No sidewalks or crosswalks were ever built, so walking anywhere was difficult, and driving everywhere was necessary. Traffic got congested. More businesses were built, and they all had to have huge parking lots because all their customers arrived by car, none by walking.

The combination of rampant land speculation and the need for huge parking lots forced the businesses to be far apart, thus increasing driving distances and congesting traffic even further. The city planners in their wondrous wisdom built wider roads instead of sidewalks and crosswalks.

The increased width of the roads used up land that would have otherwise been useful for businesses, thus forcing businesses even farther apart, thus increasing everyone's driving needs even further. Traffic became even more congested. Land speculators made a killing.

The city planners in their wondrous wisdom thought the slot machines were to blame, so they banned all public gambling in 1968. That made no difference whatsoever.

U.S. 301 is now up to ten lanes wide in some places. Many businesses were relocated in the process of widening it. The businesses had to be rebuilt even farther out, increasing driving time for everybody even further, and the vicious circle continues.

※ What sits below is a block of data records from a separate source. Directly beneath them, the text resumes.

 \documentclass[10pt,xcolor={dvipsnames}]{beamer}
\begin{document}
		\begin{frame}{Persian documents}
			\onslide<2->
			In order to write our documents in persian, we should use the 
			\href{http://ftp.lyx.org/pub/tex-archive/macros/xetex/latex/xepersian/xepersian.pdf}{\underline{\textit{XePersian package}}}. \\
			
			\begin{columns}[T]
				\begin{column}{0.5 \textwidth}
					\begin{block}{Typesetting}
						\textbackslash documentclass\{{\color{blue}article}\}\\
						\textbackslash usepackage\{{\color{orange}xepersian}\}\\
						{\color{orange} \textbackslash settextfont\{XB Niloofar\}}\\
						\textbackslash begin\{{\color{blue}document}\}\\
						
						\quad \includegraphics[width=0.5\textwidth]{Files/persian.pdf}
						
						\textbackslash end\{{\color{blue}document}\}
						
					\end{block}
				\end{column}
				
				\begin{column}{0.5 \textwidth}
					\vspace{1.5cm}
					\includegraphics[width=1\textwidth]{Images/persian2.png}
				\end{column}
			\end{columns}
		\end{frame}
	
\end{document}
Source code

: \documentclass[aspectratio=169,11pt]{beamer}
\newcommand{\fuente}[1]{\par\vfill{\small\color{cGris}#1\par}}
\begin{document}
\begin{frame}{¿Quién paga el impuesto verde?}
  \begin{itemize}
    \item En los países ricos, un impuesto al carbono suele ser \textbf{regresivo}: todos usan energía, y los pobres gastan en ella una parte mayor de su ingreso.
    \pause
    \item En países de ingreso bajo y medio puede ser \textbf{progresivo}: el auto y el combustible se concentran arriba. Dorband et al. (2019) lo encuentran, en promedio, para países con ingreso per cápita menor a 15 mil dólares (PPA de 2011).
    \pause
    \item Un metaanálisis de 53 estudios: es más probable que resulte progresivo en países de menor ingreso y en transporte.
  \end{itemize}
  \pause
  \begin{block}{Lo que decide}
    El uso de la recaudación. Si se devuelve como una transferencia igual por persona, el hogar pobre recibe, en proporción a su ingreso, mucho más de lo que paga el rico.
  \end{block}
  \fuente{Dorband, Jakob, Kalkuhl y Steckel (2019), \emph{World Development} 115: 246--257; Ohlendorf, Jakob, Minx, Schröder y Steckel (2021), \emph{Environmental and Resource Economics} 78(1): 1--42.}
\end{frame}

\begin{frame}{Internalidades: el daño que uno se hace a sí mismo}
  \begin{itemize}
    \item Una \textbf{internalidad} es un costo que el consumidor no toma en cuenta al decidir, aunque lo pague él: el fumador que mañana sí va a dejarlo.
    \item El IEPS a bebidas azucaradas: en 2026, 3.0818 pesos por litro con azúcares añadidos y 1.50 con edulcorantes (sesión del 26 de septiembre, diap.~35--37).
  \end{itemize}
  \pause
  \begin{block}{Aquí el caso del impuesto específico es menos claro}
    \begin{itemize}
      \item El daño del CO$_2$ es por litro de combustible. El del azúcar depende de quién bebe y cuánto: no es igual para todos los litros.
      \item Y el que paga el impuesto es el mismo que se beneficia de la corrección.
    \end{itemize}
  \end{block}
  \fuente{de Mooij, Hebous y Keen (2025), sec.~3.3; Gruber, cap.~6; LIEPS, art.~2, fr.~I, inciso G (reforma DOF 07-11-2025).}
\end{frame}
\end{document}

About 95% of the land area in Waldorf is now roads, parking lots, and giant weed patches owned by land speculators. Only about 5% is available for homes and businesses. Widening the roads even more is no longer possible because there's no available land to widen them onto.

There seems to be two things nobody has ever thought of. First, adjust real estate taxes to bear more heavily on location value of the land and more lightly (if at all) on the buildings, thus putting the land speculators out of their nefarious trade. Second, build sidewalks and crosswalks.

Do you know of any community suffering from urban sprawl? Would these same two solutions be applicable to your community?

1 comment:

Anonymous said...

There's talk about the rise of oceans due to global warming. I wonder how much will be a rise because of paved areas and the run off they cause. I'd like to see a statistic on how much surface area is covered with asphalt or concrete and how much that area increases from year to year.